[13/13] cpufreq: make sure frequency transitions are serialized

Message ID CAKohpomGNSA4Pyg6Pn2SiawXPe=wMU7hx0Y7phjfNDV8J+JrLw@mail.gmail.com
State New
Headers show

Commit Message

Viresh Kumar June 27, 2013, 4:56 a.m.
On 27 June 2013 03:27, Rafael J. Wysocki <rjw@sisk.pl> wrote:
> Well, now, seeing that the locking around this seems to be kind of haphazard,
> I'm wondering what prevents two different threads from doing CPUFREQ_PRECHANGE
> concurrently in such a way that thread A will check transition_ongoing
> and thread B will check transition_ongoing and then both will set it if it
> was 'false' before.  And then one of them will trigger the WARN() in
> CPUFREQ_POSTCHANGE.
>
> Is there any protection in place and if so then how does it work?

cpufreq_notify_transition() is called from driver->target() which is
called from __cpufreq_driver_target(). __cpufreq_driver_target()
is called directly by governors and cpufreq_driver_target() otherwise.

cpufreq_driver_target() implements proper locking and so it is fine.
__cpufreq_driver_target() is called from governors. From governors
it is is serialized in the sense two threads wouldn't call it at the same
time.

And so I thought this will work. But I just found a mistake in my code.
For multi-socket platforms with clock domains for sockets/clusters,
a single instance of transition_ongoing isn't enough and so this must
be embedded in struct cpufreq_policy.

Below patch must get this fixed (Attached).

-------------x---------------------x-----------------

From: Viresh Kumar <viresh.kumar@linaro.org>
Date: Wed, 19 Jun 2013 10:16:55 +0530
Subject: [PATCH] cpufreq: make sure frequency transitions are serialized

Whenever we are changing frequency of a cpu, we are calling PRECHANGE and
POSTCHANGE notifiers. They must be serialized. i.e.
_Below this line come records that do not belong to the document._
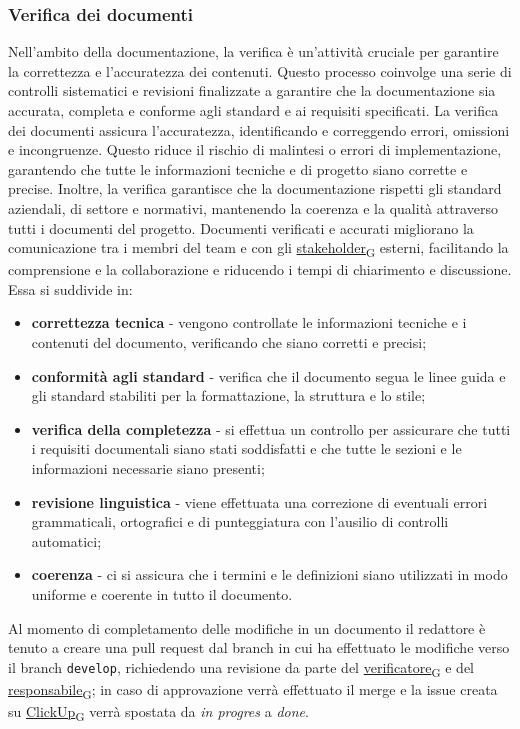 \subsubsection{Verifica dei documenti} \label{verifica_dei_documenti}
Nell'ambito della documentazione, la verifica è un'attività cruciale per garantire la correttezza e l'accuratezza dei contenuti. Questo processo coinvolge una serie di controlli sistematici e revisioni finalizzate a garantire che la documentazione sia accurata, completa e conforme agli standard e ai requisiti specificati.
La verifica dei documenti assicura l'accuratezza, identificando e correggendo errori, omissioni e incongruenze. Questo riduce il rischio di malintesi o errori di implementazione, garantendo che tutte le informazioni tecniche e di progetto siano corrette e precise.
Inoltre, la verifica garantisce che la documentazione rispetti gli standard aziendali, di settore e normativi, mantenendo la coerenza e la qualità attraverso tutti i documenti del progetto. Documenti verificati e accurati migliorano la comunicazione tra i membri del team e con gli \href{https://7last.github.io/docs/rtb/documentazione-interna/glossario\#stakeholder}{stakeholder\textsubscript{G}} esterni, facilitando la comprensione e la collaborazione e riducendo i tempi di chiarimento e discussione.
\newpage
Essa si suddivide in:
\begin{itemize}
	\item \textbf{correttezza tecnica} - vengono controllate le informazioni tecniche e i contenuti del documento, verificando che siano corretti e precisi;
	\item \textbf{conformità agli standard} - verifica che il documento segua le linee guida e gli standard stabiliti per la formattazione, la struttura e lo stile;
	\item \textbf{verifica della completezza} - si effettua un controllo per assicurare che tutti i requisiti documentali siano stati soddisfatti e che  tutte le sezioni e le informazioni necessarie siano presenti;
	\item \textbf{revisione linguistica} - viene effettuata una correzione di eventuali errori grammaticali, ortografici e di punteggiatura con l'ausilio di controlli automatici;
	\item \textbf{coerenza} - ci si assicura che i termini e le definizioni siano utilizzati in modo uniforme e coerente in tutto il documento.
\end{itemize}

Al momento di completamento delle modifiche in un documento il redattore è tenuto a creare una pull request dal branch in cui ha effettuato le modifiche verso il branch \texttt{develop}, richiedendo una revisione da parte del \href{https://7last.github.io/docs/rtb/documentazione-interna/glossario\#verificatore}{verificatore\textsubscript{G}} e del \href{https://7last.github.io/docs/rtb/documentazione-interna/glossario\#responsabile}{responsabile\textsubscript{G}}; in caso di approvazione verrà effettuato il merge e la issue creata su \href{https://7last.github.io/docs/rtb/documentazione-interna/glossario\#clickup}{ClickUp\textsubscript{G}} verrà spostata da \textit{in progres} a \textit{done}.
PRECHANGE or POSTCHANGE
shouldn't be called twice contiguously.

This can happen due to bugs in users of __cpufreq_driver_target() or actual
cpufreq drivers who are sending these notifiers.

This patch adds some protection against this. Now, we keep track of the last
transaction and see if something went wrong.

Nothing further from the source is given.